[PATCH] #pragma vectorize

Fri May 30 19:53:50 PDT 2014

On Fri, May 30, 2014 at 5:21 PM, Tyler Nowicki <tnowicki at apple.com> wrote:

> Hi Richard,
>
> Thanks for the reviews on these patches. I applied most of your
> suggestions and my comments/concerns on the other suggestions are below.
> I’ve also included your comments from the non-type template parameter
> thread here because they refer to elements of this patch.
>
> Here is the updated patch.
>
> Thanks again!
>
> Tyler
>
>
>
> [...]
> +  let Documentation = [Undocumented];
>
> Please add documentation for this (doesn't have to be part of this patch,
> but we should document this before we consider it "done”).\
>
>
> I have a documentation patch in progress. I will add attribute
> documentation as well.
>
>
> --- lib/Parse/ParsePragma.cpp (revision 209824)
> +++ lib/Parse/ParsePragma.cpp (working copy)
> [...]
> +  PP.AddPragmaHandler(LoopHintHandler.get());
>
> This should be
>
>   PP.AddPragmaHandler("clang", LoopHintHandler.get());
>
>
> Specifying the clang namespace changes the syntax to #pragma clang loop
> <options>. The syntax was chosen because it is not specific to any llvm
> optimization but rather a generic statement about the desired/optimal
> formulation of the loop. I think that was the rational for not including it
> in the clang group to being with. What do you think?
>

It's not acceptable for us to invent a new pragma that's not in the clang
namespace. This is the informal agreement between compiler vendors -- we
each have our own namespace, and that's where we put our new pragmas.

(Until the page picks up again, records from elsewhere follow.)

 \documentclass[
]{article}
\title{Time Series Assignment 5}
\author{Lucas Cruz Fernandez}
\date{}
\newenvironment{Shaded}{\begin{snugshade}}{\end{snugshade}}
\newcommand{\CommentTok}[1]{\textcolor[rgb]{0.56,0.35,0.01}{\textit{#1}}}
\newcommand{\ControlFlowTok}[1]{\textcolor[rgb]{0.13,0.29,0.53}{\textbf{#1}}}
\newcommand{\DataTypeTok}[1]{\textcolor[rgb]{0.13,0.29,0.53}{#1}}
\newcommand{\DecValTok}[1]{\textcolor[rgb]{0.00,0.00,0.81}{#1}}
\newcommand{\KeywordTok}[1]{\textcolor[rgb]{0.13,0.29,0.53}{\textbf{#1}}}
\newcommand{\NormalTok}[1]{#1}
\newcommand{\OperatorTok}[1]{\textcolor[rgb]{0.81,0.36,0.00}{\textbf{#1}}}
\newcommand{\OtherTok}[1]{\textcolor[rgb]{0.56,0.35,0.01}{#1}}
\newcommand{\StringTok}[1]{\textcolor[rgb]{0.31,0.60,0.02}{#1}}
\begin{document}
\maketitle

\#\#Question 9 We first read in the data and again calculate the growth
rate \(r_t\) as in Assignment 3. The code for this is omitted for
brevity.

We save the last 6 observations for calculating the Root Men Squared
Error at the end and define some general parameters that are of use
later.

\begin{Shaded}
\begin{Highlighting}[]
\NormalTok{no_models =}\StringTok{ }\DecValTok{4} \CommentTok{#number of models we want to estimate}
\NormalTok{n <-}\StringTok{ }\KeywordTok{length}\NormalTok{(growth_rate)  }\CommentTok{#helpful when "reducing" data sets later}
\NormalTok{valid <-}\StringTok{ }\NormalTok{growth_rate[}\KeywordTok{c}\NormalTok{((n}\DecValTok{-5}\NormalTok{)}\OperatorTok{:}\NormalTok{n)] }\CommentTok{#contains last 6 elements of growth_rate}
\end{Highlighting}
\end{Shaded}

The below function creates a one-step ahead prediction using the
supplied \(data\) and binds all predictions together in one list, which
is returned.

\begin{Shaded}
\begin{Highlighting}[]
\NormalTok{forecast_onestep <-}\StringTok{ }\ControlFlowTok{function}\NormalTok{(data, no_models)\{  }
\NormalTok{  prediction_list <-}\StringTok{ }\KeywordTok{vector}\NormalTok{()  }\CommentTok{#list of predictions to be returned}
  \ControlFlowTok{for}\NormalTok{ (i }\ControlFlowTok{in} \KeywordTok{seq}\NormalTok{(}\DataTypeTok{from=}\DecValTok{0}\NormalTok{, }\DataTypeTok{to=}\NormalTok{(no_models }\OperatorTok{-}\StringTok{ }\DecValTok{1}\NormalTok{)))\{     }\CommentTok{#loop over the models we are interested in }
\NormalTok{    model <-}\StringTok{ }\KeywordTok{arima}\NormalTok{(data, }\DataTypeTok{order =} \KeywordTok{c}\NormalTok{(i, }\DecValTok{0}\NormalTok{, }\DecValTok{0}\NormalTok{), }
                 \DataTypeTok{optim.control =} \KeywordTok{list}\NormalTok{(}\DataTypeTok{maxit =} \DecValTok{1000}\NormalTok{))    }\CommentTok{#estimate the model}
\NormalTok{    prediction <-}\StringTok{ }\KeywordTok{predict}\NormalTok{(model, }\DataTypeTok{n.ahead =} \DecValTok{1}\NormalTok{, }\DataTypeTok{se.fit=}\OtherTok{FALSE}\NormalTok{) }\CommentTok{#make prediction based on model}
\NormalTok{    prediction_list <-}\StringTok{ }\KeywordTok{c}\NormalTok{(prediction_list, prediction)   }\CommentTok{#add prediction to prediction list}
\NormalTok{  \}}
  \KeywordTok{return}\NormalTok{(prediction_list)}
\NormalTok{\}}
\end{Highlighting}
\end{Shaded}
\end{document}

--- lib/CodeGen/CGStmt.cpp (revision 209824)
> +++ lib/CodeGen/CGStmt.cpp (working copy)
> [...]
> +    if (Arg == LoopHintAttr::Enable) {
> +      Name = llvm::MDString::get(Context, "llvm.vectorizer.enable");
> +      Value = Builder.getTrue();
>
> I find this surprising. Should these both really be semantically identical:
>
>
> No, they shouldn’t be. Unfortunately this is the current state of the
> metadata. I have it on my list of things to do to fix the metadata so that
> it can be used to enable vectorization and interleaving separately.
>
> Unfortunately, the vectorization metadata is already in use in clang, so
> any changes would need to be made simultaneously in both llvm and clang.
> What is the process for making changes like this?
>

Clang and LLVM are revision-locked: commit to both of them at
(approximately) the same time, and that's fine. (A single revision where
things are broken because the changes have only landed on one side is not a
major problem, and happens periodically when people make these sorts of
changes.)

[...]
> +    PragmaLoopHintInfo *Info =
> +        (PragmaLoopHintInfo *)PP.getPreprocessorAllocator().Allocate(
> +            sizeof(PragmaLoopHintInfo),
> llvm::alignOf<PragmaLoopHintInfo>());
>
> Can you use just
>
>   auto *Info = new (PP.getPreprocessorAllocator()) PragmaLoopHintInfo;
>
> ?
>
>
> Allocate is to make sure that the structure is deallocated when the
> preprocessor is destructed. Otherwise you’ll notice there is no free for
> the Info. It seems to be a standard way of allocating data for annotated
> tokens.
>

The mechanism I suggested uses the same allocator, it just does so in a
less verbose way.

--- lib/Sema/SemaStmtAttr.cpp (revision 209824)
> +++ lib/Sema/SemaStmtAttr.cpp (working copy)
> [...]
> +  if (St->getStmtClass() != Stmt::DoStmtClass &&
> +      St->getStmtClass() != Stmt::ForStmtClass &&
> +      St->getStmtClass() != Stmt::CXXForRangeStmtClass &&
> +      St->getStmtClass() != Stmt::WhileStmtClass) {
>
> Do you intentionally not handle ObjCForCollectionStmt here? (I suppose
> they're very unlikely to be vectorizable?)
>
>
> I am not that familiar with objective C. This may sound like a dumb
> question but does objective C allow pragmas? If so I will look at it for a
> later patch.
>

Objective C is a proper superset of C, so yes. I don't know Objective C
very well either, and it might be the case that it would never be possible
to vectorize its for loop, because it's too dynamic.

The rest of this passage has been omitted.